人間のクズ!

敵は自分の中にいる。ちょっとだけ抗ってみたくなった、ぽ子56歳。

『は?なんですか?』

私は小心者だ。

ビビリで人の顔色ばかりうかがって、いつもヘコヘコしている。

しかしだ、例外がある。

強気で冷徹にならなくてはならない場面があるのである。

対セールス戦だ。

とにかく小心者なので、顔を見てしまったらもうヘラヘラしてしまう。

そこで私は学んだ。

無駄な戦いに時間を費やさずに済むように、できるだけ速やかにお引き取りいただく術を。

「絶対にドアを開けてはいけない」、鉄則である。

今の家のインターフォンにはモニターがついているから、怪しい人はより分かりやすくなった。

首からナントカ証みたいなのを提げて書類を抱えている人は、非常に危険度が高い。

敵の方も「ドアを開けさせればもう落ちる」という勢いで、あの手この手で誘い込んでくる。

「商品の説明だけさせてください」なんていうのは、全然可愛い方だ。

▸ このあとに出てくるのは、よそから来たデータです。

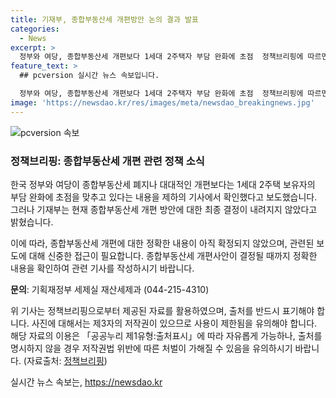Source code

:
 ```yaml
---
title: 기재부, 종합부동산세 개편방안 논의 결과 발표
categories:
  - News
excerpt: >
  정부와 여당, 종합부동산세 개편보다 1세대 2주택자 부담 완화에 초점  정책브리핑에 따르면, 정부와 여당은 종합부동산세 폐지나 큰 폭의 개편보다는 1세대 2주택자의 부담 완화에 주목하고 있다. 현재 결정된 바는 없으나, 지방에 주택을 보유한 1세대 2주택자 대상 공제 한도를 신설하는 방안이 거론되고 있다. 이에 관련된 자세한 내용은 기획재정부 세제실 재산세제과(044-215-4310)로 문의바랍니다. (자료출처=정책브리핑 www.korea.kr)
feature_text: >
  ## pcversion 실시간 뉴스 속보입니다.

  정부와 여당, 종합부동산세 개편보다 1세대 2주택자 부담 완화에 초점  정책브리핑에 따르면, 정부와 여당은 종합부동산세 폐지나 큰 폭의 개편보다는 1세대 2주택자의 부담 완화에 주목하고 있다. 현재 결정된 바는 없으나, 지방에 주택을 보유한 1세대 2주택자 대상 공제 한도를 신설하는 방안이 거론되고 있다. 이에 관련된 자세한 내용은 기획재정부 세제실 재산세제과(044-215-4310)로 문의바랍니다. (자료출처=정책브리핑 www.korea.kr)
image: 'https://newsdao.kr/res/images/meta/newsdao_breakingnews.jpg'
---
```


<p><img src="https://newsdao.kr/res/images/meta/newsdao_breakingnews.jpg" alt="pcversion 속보" /></p>

<h3>정책브리핑: 종합부동산세 개편 관련 정책 소식</h3>

<p>한국 정부와 여당이 종합부동산세 폐지나 대대적인 개편보다는 1세대 2주택 보유자의 부담 완화에 초점을 맞추고 있다는 내용을 제하의 기사에서 확인했다고 보도했습니다. 그러나 기재부는 현재 종합부동산세 개편 방안에 대한 최종 결정이 내려지지 않았다고 밝혔습니다.</p>

<p>이에 따라, 종합부동산세 개편에 대한 정확한 내용이 아직 확정되지 않았으며, 관련된 보도에 대해 신중한 접근이 필요합니다. 종합부동산세 개편사안이 결정될 때까지 정확한 내용을 확인하여 관련 기사를 작성하시기 바랍니다.</p>

<p><strong>문의</strong>: 기획재정부 세제실 재산세제과 (044-215-4310)</p>

<p>위 기사는 정책브리핑으로부터 제공된 자료를 활용하였으며, 출처를 반드시 표기해야 합니다. 사진에 대해서는 제3자의 저작권이 있으므로 사용이 제한됨을 유의해야 합니다. 해당 자료의 이용은 「공공누리 제1유형:출처표시」에 따라 자유롭게 가능하나, 출처를 명시하지 않을 경우 저작권법 위반에 따른 처벌이 가해질 수 있음을 유의하시기 바랍니다. (자료출처: <a href="https://www.korea.kr">정책브리핑</a>)</p>
실시간 뉴스 속보는, <a href="https://newsdao.kr" rel="dofollow">https://newsdao.kr</a>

興味がないというと意外とあっさり引っ込んでくれる場合が多い。

この頃は「挨拶にきました」と「工事の説明に参りました」が強い。

その入り方だと、ついドアを開けてしまいそうになるのが落とし穴である。

しかし子ヤギちゃんよ、開けてはならぬ。

「どちらさまですか?」「何の工事ですか?」と聞くと、モゴモゴ言って結局何がしかのセールスである事を白状する。

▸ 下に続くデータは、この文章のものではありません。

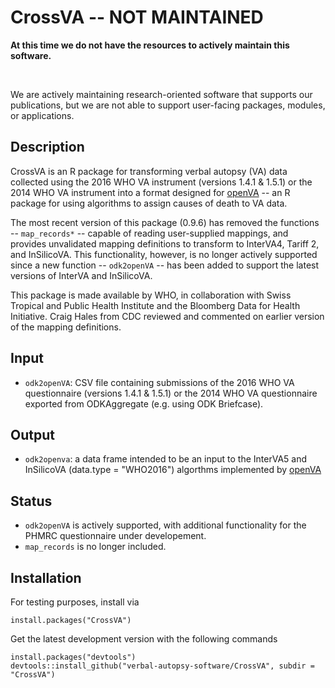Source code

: # CrossVA -- NOT MAINTAINED

<!--- [![Build Status](https://www.travis-ci.com/verbal-autopsy-software/CrossVA.svg?branch=master)](https://www.travis-ci.com/verbal-autopsy-software/CrossVA) [![CRAN\_Status\_Badge](https://www.r-pkg.org/badges/version/CrossVA)](https://cran.r-project.org/package=CrossVA)
--->

**At this time we do not have the resources to actively maintain this software.** 

<br>

We are actively maintaining research-oriented software that supports
our publications, but we are not able to support user-facing packages, modules,
or applications.

## **Description** 	

CrossVA is an R package for transforming verbal autopsy (VA) data collected using the 2016 WHO VA instrument (versions 1.4.1 &
1.5.1) or the 2014 WHO VA instrument into a format designed for [openVA](http://openva.net) -- an R package for using algorithms to assign causes of
death to VA data.  


<!--- 
The CrossVA package includes vignette that demonstrates how to use the package along with openVA (the
vignette is also posted on [openva.net](http://openva.net/vignettes/using-crossva-and-openva.html) as an html page).
--->

The most recent version of this package (0.9.6) has removed the functions --
`map_records*` -- capable of reading user-supplied mappings, and provides
unvalidated mapping definitions to transform to InterVA4, Tariff 2, and
InSilicoVA.  This functionality, however, is no longer actively supported since
a new function -- `odk2openVA` -- has been added to support the latest versions
of InterVA and InSilicoVA.

This package is made available by WHO, in collaboration with Swiss Tropical and
Public Health Institute and the Bloomberg Data for Health Initiative.  Craig
Hales from CDC reviewed and commented on earlier version of the mapping
definitions.


## **Input**		
- `odk2openVA`: CSV file containing submissions of the 2016 WHO VA questionnaire (versions 1.4.1 & 1.5.1) or the 2014 WHO VA questionnaire exported 
from ODKAggregate (e.g. using ODK Briefcase).

## **Output**
- `odk2openva`: a data frame intended to be an input to the InterVA5 and InSilicoVA (data.type = "WHO2016") algorthms
implemented by [openVA](http://openva.net)

## **Status**		
- `odk2openVA` is actively supported, with additional functionality for the PHMRC questionnaire under developement.
- `map_records` is no longer included.

## **Installation**

For testing purposes, install via
```
install.packages("CrossVA")
```

Get the latest development version with the following commands

```
install.packages("devtools")
devtools::install_github("verbal-autopsy-software/CrossVA", subdir = "CrossVA")
```

<!---
## **Examples**
- `odk2openva` -- for use with InterVA5 & InSilicoVA (data.type = "WHO2016")

    ```
    vignette("using-crossva-and-openva")
    ```
    
    (also available at [openva.net](http://openva.net/vignettes/using-crossva-and-openva.html) as html page)
--->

どこどこ社の誰々と申します、と名乗る人ほど、外壁の工事をしたがる事が分かってきた。

もう誰も信じてはいけない、基本全員セールスだと思った方が間違いは少ないのである。

先日の訪問者はかなりのツワモノであった。

どこどこ社の誰々と申します、と言って黙っているので、私はできるだけ冷たく「何ですか」と返した。

すると、やはり工事の説明をしたいのでお願いします、と言う。

何の工事ですかと聞くと、それを説明しますのでと言って引かないのである。

めんどうなので「今忙しいので」と言うと、「ではまた改めてお伺いします。」と帰っていった。

またお伺いします。

本当に、また来た。

また来て同じように「工事の説明を」と言うので、今度は「どこでやるんですか?」と聞くと初めてたじろいで、「いえその、どこと言うか、この先で、私どもが今外壁の工事をしている現場がありまして、近くなのでいかがかと思いまして・・・。」と、正体を現した。

そこからは「我が家に外壁の工事の予定はない」と何度も繰り返すのだが、無料でできる範囲もあってだとか、説明をするだけなので、だとか言って向こうも負けずに返してくる。

「予定もないのに聞いても仕方がないので!!」と言うとやっと首をかしげて諦めてくれたが、あれが最近の最強である。

まぁ彼らも商売だ、しつこくならなくてはいけないのだろうが、この程度ならまだ腹は立たない。むしろ「あんた、よく頑張った」ぐらいなすがすがしい気持ちだ。

しかし腹が立つのは新聞の勧誘だ。

誤解のないように、もちろん全てがそうではない。たまにいるのだ、腹が立つのが。

出るなり「お宅、何新聞とってます??」とくる。

なんでそんな事を答えにゃならんのだ、誰とも分からん奴に。

「どちらさまですか?」と聞くと、××新聞ですが、というが、それは我が家でとってる新聞である。

この場合、こちらの新聞事情は言わずに「新聞を変える気はないので」で通すが、どういう者がどういう目的で、という事を言わずにこちらの情報を引き出そうなどと、失礼な話だ。

もちろんこんな人ばかりではない。

中にはきちんと頭をさげて、「それではパンフレットだけお入れしますので、よろしかったらご覧ください。」と帰る人もいる。そういう時は私もパンフレットを見るようにする。

しかし、ほとんどのケースが必要ないものだ。そして必要なら、自分から出向いていく。

だから、できるだけ最短で気持ち良くお帰りいただきたいのである、私としては。

ところで、安心してニコニコお迎えしている人が、ひとりだけいる。

新聞の集金に来るお兄さんだ。

今日は初めて見る顔だったが、ニコニコと契約を6ヶ月更新したら、「気持ちいいですね」と洗剤6個、液体洗剤2個、トイレットペーパー6ロール置いていってくれた。

ムフフ、気持ちいいですねEE:AEACD

しかし、セールスマンとの攻防はまだまだ続くのだろう。

私だって好き好んで無愛想にしている訳じゃないのだ。

仲良くするからしつこくしないでちょうだい。